Bungie’s own statement adds why the cut could not wait. It says Destiny 2 fell short “these past several years,” and connects the size reduction to the fact that Bungie’s future projects are still “in early incubation.” That phrase is a quiet but important signal for executives: incubation is expensive, and it is uncertain. If leadership believes it needs fewer parallel workstreams to concentrate resources, layoffs become a financing lever as much as an organization lever. Hulst’s memo says that “over the past several months,” Sony and Bungie leadership “reviewed the studio’s long-term direction, development priorities, resource needs, and role within our broader portfolio strategy,” and that they “explored multiple alternatives before concluding that a reduction was necessary.”
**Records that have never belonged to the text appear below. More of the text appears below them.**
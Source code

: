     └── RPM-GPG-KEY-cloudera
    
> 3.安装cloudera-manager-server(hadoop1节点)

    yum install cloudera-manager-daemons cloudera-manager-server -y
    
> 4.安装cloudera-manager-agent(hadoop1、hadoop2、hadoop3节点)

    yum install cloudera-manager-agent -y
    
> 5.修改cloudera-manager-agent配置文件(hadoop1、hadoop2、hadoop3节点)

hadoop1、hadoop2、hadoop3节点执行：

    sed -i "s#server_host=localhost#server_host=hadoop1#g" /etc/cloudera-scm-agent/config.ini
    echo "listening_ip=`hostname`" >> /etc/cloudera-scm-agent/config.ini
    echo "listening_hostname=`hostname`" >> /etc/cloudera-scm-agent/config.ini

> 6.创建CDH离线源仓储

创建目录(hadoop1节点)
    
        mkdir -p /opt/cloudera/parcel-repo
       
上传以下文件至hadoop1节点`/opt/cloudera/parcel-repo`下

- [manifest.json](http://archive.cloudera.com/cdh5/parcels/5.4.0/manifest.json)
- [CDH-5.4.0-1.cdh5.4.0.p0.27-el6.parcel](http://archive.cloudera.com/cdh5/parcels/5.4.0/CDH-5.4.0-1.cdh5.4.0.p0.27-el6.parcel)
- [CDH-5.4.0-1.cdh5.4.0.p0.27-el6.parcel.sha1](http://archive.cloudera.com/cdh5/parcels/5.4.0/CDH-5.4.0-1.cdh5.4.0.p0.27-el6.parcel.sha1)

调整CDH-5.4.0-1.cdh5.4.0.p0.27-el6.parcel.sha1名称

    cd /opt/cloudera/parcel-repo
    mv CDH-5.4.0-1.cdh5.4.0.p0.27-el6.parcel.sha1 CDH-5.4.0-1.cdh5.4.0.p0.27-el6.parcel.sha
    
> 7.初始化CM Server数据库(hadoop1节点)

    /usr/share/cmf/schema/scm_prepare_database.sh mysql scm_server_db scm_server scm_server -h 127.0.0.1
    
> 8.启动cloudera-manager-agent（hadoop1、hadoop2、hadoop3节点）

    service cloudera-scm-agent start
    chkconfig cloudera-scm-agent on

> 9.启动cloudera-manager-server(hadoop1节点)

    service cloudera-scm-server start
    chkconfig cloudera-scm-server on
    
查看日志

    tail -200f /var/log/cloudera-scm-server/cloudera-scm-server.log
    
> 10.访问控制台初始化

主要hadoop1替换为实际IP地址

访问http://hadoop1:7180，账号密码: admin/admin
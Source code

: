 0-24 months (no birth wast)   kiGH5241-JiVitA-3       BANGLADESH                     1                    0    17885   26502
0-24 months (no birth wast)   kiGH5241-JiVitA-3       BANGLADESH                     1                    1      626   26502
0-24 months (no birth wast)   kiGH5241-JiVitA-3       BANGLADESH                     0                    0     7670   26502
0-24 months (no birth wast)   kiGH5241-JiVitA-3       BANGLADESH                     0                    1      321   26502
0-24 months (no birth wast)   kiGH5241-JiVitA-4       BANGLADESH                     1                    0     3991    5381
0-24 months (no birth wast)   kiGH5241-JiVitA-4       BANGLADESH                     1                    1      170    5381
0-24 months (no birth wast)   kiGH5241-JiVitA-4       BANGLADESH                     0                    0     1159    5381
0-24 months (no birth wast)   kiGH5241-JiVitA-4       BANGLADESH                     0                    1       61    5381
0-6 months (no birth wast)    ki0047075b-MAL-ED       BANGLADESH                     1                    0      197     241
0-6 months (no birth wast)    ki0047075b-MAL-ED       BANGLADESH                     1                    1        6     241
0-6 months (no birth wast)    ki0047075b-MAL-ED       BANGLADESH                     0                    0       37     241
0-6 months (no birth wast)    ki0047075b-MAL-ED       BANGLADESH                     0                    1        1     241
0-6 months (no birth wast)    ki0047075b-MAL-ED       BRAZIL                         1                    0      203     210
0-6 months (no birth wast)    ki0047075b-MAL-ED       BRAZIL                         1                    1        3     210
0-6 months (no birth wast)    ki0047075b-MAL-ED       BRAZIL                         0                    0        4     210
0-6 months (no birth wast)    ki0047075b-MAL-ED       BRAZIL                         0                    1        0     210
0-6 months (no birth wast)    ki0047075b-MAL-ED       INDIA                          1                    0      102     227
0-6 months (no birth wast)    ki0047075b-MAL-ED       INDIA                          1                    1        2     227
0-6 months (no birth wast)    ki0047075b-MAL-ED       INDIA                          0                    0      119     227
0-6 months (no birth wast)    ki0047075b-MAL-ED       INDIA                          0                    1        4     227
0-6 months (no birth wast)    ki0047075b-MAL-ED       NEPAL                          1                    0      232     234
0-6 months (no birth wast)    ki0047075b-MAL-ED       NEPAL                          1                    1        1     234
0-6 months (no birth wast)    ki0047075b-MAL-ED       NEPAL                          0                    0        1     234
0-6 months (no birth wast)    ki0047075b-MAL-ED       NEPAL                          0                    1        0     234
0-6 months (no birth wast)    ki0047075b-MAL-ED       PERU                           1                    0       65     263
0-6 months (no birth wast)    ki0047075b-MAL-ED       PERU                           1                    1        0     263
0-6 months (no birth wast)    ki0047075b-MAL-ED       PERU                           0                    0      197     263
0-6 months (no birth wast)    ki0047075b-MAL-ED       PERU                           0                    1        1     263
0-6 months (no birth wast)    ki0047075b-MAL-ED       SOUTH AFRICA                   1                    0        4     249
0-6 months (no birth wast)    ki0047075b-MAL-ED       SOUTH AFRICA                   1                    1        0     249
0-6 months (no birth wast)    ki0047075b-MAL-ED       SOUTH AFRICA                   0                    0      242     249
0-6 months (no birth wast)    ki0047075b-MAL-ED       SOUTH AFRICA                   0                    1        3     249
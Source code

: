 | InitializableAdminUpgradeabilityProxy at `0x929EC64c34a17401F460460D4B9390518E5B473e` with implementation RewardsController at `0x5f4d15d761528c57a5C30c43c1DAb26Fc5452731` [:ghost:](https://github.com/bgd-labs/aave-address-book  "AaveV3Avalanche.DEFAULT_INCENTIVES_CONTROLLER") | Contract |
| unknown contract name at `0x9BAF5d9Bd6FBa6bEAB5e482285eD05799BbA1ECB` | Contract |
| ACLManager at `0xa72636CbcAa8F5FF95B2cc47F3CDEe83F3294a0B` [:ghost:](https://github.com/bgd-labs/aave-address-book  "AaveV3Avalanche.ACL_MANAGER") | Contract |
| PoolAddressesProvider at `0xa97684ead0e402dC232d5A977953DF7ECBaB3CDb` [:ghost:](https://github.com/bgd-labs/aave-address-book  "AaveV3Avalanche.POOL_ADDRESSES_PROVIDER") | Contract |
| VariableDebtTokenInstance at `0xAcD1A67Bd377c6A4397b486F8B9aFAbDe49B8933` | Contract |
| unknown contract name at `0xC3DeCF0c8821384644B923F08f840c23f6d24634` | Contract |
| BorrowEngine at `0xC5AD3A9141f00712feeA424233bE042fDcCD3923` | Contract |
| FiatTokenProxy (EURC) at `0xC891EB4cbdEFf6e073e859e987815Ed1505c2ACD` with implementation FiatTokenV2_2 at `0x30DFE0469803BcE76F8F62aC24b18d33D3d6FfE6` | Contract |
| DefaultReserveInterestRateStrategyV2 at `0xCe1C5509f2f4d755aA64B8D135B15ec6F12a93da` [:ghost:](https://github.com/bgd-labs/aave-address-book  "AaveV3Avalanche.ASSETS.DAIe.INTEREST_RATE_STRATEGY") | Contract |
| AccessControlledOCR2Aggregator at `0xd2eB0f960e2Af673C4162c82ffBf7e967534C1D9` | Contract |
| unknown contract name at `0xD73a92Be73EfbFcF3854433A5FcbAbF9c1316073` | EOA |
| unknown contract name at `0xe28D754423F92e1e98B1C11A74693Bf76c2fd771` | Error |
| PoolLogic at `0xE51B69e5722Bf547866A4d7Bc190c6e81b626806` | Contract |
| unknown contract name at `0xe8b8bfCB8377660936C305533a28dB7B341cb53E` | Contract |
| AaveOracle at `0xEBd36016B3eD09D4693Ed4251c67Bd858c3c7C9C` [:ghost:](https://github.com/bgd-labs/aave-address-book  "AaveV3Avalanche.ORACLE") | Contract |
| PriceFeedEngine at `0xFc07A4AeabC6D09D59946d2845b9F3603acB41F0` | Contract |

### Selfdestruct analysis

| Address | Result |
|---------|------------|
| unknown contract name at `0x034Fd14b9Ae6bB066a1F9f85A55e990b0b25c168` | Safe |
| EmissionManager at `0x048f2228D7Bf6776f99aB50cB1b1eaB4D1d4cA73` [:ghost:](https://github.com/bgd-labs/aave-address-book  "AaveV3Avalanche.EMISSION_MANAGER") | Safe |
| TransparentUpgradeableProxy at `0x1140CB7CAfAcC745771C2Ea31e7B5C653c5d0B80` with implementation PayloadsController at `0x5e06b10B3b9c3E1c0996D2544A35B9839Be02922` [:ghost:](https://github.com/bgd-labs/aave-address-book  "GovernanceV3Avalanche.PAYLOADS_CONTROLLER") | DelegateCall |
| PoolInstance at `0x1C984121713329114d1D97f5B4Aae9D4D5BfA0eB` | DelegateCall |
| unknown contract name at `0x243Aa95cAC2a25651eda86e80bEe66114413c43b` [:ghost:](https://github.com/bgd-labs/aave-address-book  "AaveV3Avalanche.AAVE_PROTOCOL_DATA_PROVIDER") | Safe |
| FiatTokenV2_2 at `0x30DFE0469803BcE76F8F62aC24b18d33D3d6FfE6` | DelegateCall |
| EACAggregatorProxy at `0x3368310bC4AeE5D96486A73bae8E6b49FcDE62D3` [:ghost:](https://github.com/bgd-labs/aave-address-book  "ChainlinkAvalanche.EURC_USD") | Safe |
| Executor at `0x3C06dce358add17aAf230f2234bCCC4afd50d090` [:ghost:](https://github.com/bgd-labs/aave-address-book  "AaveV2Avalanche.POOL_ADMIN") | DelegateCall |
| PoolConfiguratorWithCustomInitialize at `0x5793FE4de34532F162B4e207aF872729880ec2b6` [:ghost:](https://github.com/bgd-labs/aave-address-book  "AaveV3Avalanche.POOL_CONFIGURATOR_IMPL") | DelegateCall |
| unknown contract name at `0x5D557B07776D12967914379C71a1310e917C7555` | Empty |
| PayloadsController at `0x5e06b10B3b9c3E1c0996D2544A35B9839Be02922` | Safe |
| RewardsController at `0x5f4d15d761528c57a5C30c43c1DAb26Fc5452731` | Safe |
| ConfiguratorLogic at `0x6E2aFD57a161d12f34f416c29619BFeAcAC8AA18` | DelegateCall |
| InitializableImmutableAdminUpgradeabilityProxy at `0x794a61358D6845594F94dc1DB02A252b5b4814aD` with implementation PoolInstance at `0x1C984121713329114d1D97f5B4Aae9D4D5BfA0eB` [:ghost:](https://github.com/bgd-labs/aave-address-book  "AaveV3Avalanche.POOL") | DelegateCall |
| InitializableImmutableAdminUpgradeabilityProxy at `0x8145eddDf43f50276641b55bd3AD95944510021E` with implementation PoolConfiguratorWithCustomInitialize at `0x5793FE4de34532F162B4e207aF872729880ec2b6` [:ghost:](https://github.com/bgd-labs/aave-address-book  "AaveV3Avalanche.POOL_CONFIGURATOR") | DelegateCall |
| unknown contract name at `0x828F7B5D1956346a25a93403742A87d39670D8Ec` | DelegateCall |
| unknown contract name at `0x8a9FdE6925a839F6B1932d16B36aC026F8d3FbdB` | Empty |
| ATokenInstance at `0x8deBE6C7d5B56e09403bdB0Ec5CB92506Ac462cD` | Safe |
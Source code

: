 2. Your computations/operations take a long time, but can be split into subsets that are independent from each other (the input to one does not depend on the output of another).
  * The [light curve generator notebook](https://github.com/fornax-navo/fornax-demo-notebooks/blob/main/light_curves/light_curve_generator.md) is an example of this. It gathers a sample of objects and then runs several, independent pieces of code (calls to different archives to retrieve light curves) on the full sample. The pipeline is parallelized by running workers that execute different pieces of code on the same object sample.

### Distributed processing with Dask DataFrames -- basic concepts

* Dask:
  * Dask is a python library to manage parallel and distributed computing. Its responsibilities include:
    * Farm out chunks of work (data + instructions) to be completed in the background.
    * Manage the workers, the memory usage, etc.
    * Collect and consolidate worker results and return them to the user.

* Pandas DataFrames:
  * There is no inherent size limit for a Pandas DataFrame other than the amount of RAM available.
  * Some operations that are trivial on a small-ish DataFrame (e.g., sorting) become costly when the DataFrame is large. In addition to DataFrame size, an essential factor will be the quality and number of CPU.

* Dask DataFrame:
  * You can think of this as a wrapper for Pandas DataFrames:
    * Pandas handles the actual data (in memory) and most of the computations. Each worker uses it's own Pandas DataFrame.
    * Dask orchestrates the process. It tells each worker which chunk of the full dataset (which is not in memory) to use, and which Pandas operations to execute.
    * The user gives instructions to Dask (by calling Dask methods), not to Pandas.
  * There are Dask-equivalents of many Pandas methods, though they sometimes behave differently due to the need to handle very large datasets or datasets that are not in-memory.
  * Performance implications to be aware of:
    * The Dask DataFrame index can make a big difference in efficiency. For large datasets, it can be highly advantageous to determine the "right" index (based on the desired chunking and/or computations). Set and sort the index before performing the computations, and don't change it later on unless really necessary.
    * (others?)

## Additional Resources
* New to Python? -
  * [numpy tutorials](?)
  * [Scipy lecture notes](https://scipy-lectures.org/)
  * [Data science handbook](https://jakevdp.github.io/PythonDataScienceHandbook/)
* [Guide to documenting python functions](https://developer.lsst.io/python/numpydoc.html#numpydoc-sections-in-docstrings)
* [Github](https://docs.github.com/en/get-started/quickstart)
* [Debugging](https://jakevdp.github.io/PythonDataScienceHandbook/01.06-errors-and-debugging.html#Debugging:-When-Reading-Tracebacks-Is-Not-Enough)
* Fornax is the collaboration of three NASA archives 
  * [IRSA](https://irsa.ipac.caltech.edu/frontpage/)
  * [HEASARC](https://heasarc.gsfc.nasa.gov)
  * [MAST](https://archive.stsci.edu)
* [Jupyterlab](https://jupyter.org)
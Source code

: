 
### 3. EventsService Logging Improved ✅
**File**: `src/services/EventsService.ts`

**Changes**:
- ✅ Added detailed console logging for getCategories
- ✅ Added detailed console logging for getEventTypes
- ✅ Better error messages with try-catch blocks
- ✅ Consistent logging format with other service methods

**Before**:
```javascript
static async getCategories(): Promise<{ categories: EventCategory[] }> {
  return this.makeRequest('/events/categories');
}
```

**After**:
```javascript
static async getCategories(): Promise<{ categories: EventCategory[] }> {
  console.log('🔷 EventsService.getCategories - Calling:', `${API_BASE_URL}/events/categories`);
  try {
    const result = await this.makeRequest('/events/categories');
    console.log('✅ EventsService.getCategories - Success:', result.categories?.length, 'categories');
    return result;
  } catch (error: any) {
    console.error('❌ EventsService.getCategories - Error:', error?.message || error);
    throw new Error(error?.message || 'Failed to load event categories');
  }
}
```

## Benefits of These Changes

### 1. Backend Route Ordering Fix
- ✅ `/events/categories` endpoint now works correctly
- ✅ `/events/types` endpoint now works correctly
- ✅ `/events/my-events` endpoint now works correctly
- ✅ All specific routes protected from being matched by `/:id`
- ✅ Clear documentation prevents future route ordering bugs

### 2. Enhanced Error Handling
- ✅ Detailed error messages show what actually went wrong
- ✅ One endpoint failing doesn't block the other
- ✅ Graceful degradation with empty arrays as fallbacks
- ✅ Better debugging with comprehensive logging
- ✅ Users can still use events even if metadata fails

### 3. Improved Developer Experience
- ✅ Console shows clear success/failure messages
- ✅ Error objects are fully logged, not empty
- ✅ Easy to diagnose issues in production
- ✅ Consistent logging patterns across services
Now zoom out to the other half of the headline: Marathon. Hulst explicitly tells staff, and thus investors watching from the outside, that Marathon “remains an important part of our portfolio.” He adds that Sony will “continue to support the team as they build on the strong foundation established in Season 1 and 2,” and as they work on “incubation efforts for future projects.” Importantly, he also says it is “too early to discuss” in detail, but that Sony is “encouraged by the creativity and opportunities that lie ahead.” Translation for decision-makers: even with layoffs, the asset is not dead. The company is adjusting the operating model rather than abandoning the thesis.
This kind of restructuring also has a public-relations second layer. The source notes that the layoffs come a day after a community lead told Destiny 2 fans they should not “blame yourselves,” and a week after comments emerged from former Destiny 2 developers claiming working at Bungie was a “toxic, dysfunctional experience.” Whether or not those claims are legally or factually adjudicated in this story, the timing matters: when a studio admits it missed expectations, employees and players interpret what happens next as confirmation of whatever narrative was already forming. For executives at other game studios, this is a reminder that internal strategy announcements and external community sentiment can collide, especially when the company still has to ask for patience while “future projects [are] still in early incubation.”
Finally, there is the blunt stakeholder math behind Bungie’s closing line to players. Bungie ends its statement by telling fans to respond with “gratitude and compassion.” That may sound soft. In practice, it is an attempt to stabilize the relationship between a shrinking developer and the community it built, while the industry prepares for another round of “portfolio reset” decisions. Sony now faces the same challenge every media conglomerate faces: how to credibly support long-lead bets like Marathon while proving that the organization is still efficient enough to justify the next impairment or the next delay. For peers, the message is clear. Games can peak in engagement right before a reset, and leadership can still cut. The market will ask whether the next incubated project can scale, land, and monetize before the next balance-sheet deadline arrives.